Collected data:
========================================================================
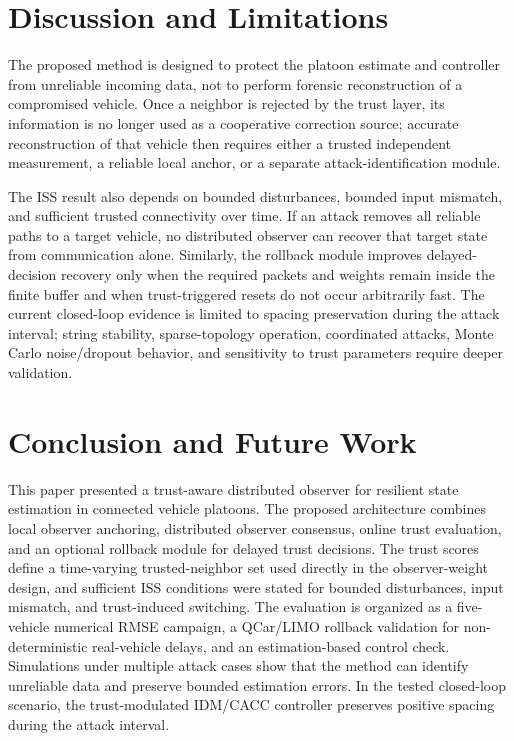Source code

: \documentclass[journal,twoside]{IEEEtran}
\begin{document}

\section{Discussion and Limitations}\label{sec_discussion}
The proposed method is designed to protect the platoon estimate and controller from unreliable incoming data, not to perform forensic reconstruction of a compromised vehicle. Once a neighbor is rejected by the trust layer, its information is no longer used as a cooperative correction source; accurate reconstruction of that vehicle then requires either a trusted independent measurement, a reliable local anchor, or a separate attack-identification module.

The ISS result also depends on bounded disturbances, bounded input mismatch, and sufficient trusted connectivity over time. If an attack removes all reliable paths to a target vehicle, no distributed observer can recover that target state from communication alone. Similarly, the rollback module improves delayed-decision recovery only when the required packets and weights remain inside the finite buffer and when trust-triggered resets do not occur arbitrarily fast. The current closed-loop evidence is limited to spacing preservation during the attack interval; string stability, sparse-topology operation, coordinated attacks, Monte Carlo noise/dropout behavior, and sensitivity to trust parameters require deeper validation.

\section{Conclusion and Future Work}\label{sec_conclusion}
This paper presented a trust-aware distributed observer for resilient state estimation in connected vehicle platoons. The proposed architecture combines local observer anchoring, distributed observer consensus, online trust evaluation, and an optional rollback module for delayed trust decisions. The trust scores define a time-varying trusted-neighbor set used directly in the observer-weight design, and sufficient ISS conditions were stated for bounded disturbances, input mismatch, and trust-induced switching. The evaluation is organized as a five-vehicle numerical RMSE campaign, a QCar/LIMO rollback validation for non-deterministic real-vehicle delays, and an estimation-based control check. Simulations under multiple attack cases show that the method can identify unreliable data and preserve bounded estimation errors. In the tested closed-loop scenario, the trust-modulated IDM/CACC controller preserves positive spacing during the attack interval.
\end{document}
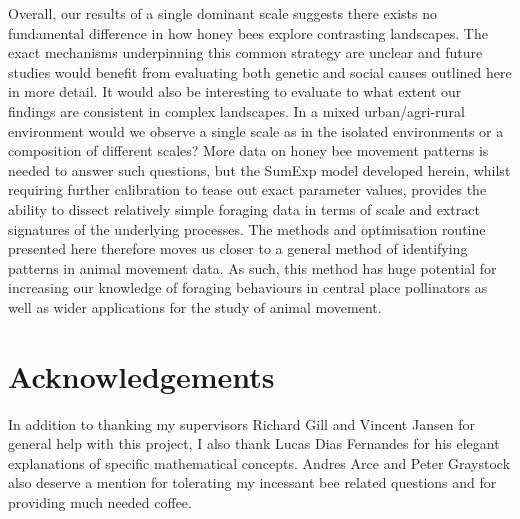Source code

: \documentclass[11pt,usenames,dvipsnames,a4paper]{article}
\begin{document}
\begin{linenumbers}
Overall, our results of a single dominant scale suggests there exists no fundamental difference in how honey bees explore contrasting landscapes. The exact mechanisms underpinning this common strategy are unclear and future studies would benefit from evaluating both genetic and social causes outlined here in more detail. It would also be interesting to evaluate to what extent our findings are consistent in complex landscapes. In a mixed urban/agri-rural environment would we observe a single scale as in the isolated environments or a composition of different scales? More data on honey bee movement patterns is needed to answer such questions, but the SumExp model developed herein, whilst requiring further calibration to tease out exact parameter values, provides the ability to dissect relatively simple foraging data in terms of scale and extract signatures of the underlying processes. The methods and optimisation routine presented here therefore moves us closer to a general method of identifying patterns in animal movement data. As such, this method has huge potential for increasing our knowledge of foraging behaviours in central place pollinators as well as wider applications for the study of animal movement.
\end{linenumbers}

\section{Acknowledgements}

In addition to thanking my supervisors Richard Gill and Vincent Jansen for general help with this project, I also thank Lucas Dias Fernandes for his elegant explanations of specific mathematical concepts. Andres Arce and Peter Graystock also deserve a mention for tolerating my incessant bee related questions and for providing much needed coffee.




\end{document}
========================================================================
Once the pictures are set aside, repeat the data above exactly.

▸ **ANSWER SECTION**
Source code

: \documentclass[journal,twoside]{IEEEtran}
\begin{document}

\section{Discussion and Limitations}\label{sec_discussion}
The proposed method is designed to protect the platoon estimate and controller from unreliable incoming data, not to perform forensic reconstruction of a compromised vehicle. Once a neighbor is rejected by the trust layer, its information is no longer used as a cooperative correction source; accurate reconstruction of that vehicle then requires either a trusted independent measurement, a reliable local anchor, or a separate attack-identification module.

The ISS result also depends on bounded disturbances, bounded input mismatch, and sufficient trusted connectivity over time. If an attack removes all reliable paths to a target vehicle, no distributed observer can recover that target state from communication alone. Similarly, the rollback module improves delayed-decision recovery only when the required packets and weights remain inside the finite buffer and when trust-triggered resets do not occur arbitrarily fast. The current closed-loop evidence is limited to spacing preservation during the attack interval; string stability, sparse-topology operation, coordinated attacks, Monte Carlo noise/dropout behavior, and sensitivity to trust parameters require deeper validation.

\section{Conclusion and Future Work}\label{sec_conclusion}
This paper presented a trust-aware distributed observer for resilient state estimation in connected vehicle platoons. The proposed architecture combines local observer anchoring, distributed observer consensus, online trust evaluation, and an optional rollback module for delayed trust decisions. The trust scores define a time-varying trusted-neighbor set used directly in the observer-weight design, and sufficient ISS conditions were stated for bounded disturbances, input mismatch, and trust-induced switching. The evaluation is organized as a five-vehicle numerical RMSE campaign, a QCar/LIMO rollback validation for non-deterministic real-vehicle delays, and an estimation-based control check. Simulations under multiple attack cases show that the method can identify unreliable data and preserve bounded estimation errors. In the tested closed-loop scenario, the trust-modulated IDM/CACC controller preserves positive spacing during the attack interval.
\end{document}
Source code

: \documentclass[11pt,usenames,dvipsnames,a4paper]{article}
\begin{document}
\begin{linenumbers}
Overall, our results of a single dominant scale suggests there exists no fundamental difference in how honey bees explore contrasting landscapes. The exact mechanisms underpinning this common strategy are unclear and future studies would benefit from evaluating both genetic and social causes outlined here in more detail. It would also be interesting to evaluate to what extent our findings are consistent in complex landscapes. In a mixed urban/agri-rural environment would we observe a single scale as in the isolated environments or a composition of different scales? More data on honey bee movement patterns is needed to answer such questions, but the SumExp model developed herein, whilst requiring further calibration to tease out exact parameter values, provides the ability to dissect relatively simple foraging data in terms of scale and extract signatures of the underlying processes. The methods and optimisation routine presented here therefore moves us closer to a general method of identifying patterns in animal movement data. As such, this method has huge potential for increasing our knowledge of foraging behaviours in central place pollinators as well as wider applications for the study of animal movement.
\end{linenumbers}

\section{Acknowledgements}

In addition to thanking my supervisors Richard Gill and Vincent Jansen for general help with this project, I also thank Lucas Dias Fernandes for his elegant explanations of specific mathematical concepts. Andres Arce and Peter Graystock also deserve a mention for tolerating my incessant bee related questions and for providing much needed coffee.




\end{document}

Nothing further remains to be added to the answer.